■ **Exercise directions**
Within the data below, count the lines that include "guidelines" and give only the count.

• • • •

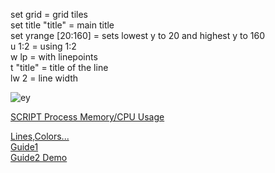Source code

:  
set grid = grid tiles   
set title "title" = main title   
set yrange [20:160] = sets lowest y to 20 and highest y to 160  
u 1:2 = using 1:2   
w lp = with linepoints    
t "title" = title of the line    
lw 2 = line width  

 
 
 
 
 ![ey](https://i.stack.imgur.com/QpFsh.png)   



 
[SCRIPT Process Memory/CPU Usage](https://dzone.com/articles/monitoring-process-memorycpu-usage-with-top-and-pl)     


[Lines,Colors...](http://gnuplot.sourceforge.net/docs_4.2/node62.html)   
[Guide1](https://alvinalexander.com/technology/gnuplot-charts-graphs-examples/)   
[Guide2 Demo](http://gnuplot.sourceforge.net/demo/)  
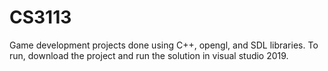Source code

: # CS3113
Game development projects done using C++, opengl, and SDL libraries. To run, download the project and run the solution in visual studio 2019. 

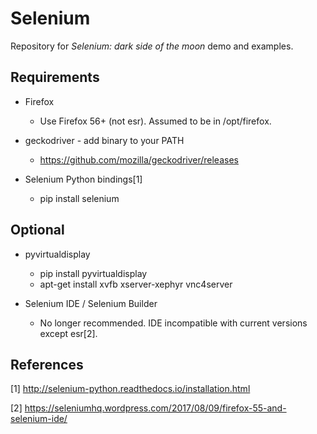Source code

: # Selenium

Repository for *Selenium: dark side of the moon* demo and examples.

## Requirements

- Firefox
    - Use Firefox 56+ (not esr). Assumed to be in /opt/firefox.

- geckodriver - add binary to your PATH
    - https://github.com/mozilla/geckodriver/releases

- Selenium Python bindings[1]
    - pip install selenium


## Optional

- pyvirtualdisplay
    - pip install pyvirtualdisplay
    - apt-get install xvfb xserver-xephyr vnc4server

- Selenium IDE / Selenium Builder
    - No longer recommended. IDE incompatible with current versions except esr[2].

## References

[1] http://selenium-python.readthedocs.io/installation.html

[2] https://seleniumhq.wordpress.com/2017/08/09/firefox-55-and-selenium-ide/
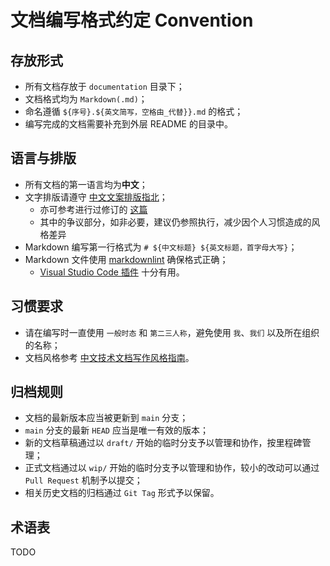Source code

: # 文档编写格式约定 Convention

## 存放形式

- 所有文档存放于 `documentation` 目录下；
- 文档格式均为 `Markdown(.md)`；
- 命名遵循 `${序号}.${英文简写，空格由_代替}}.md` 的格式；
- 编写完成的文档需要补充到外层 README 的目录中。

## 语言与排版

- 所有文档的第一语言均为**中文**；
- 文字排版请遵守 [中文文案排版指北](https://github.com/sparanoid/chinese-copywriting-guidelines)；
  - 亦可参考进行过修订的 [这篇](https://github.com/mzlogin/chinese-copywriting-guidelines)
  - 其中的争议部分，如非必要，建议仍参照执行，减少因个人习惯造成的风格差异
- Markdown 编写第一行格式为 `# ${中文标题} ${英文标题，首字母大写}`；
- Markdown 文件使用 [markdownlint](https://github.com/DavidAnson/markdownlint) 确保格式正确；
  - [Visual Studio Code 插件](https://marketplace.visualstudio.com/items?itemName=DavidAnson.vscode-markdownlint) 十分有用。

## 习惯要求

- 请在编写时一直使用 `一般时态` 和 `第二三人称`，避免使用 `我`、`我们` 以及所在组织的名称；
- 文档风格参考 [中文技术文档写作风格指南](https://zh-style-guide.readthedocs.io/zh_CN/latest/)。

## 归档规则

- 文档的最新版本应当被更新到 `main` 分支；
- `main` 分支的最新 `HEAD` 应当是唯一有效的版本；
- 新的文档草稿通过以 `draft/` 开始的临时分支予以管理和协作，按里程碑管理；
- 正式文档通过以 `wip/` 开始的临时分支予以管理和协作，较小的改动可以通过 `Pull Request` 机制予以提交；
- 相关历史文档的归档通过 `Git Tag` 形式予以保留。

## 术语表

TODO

• • • •

■ **Answer to this exercise**
2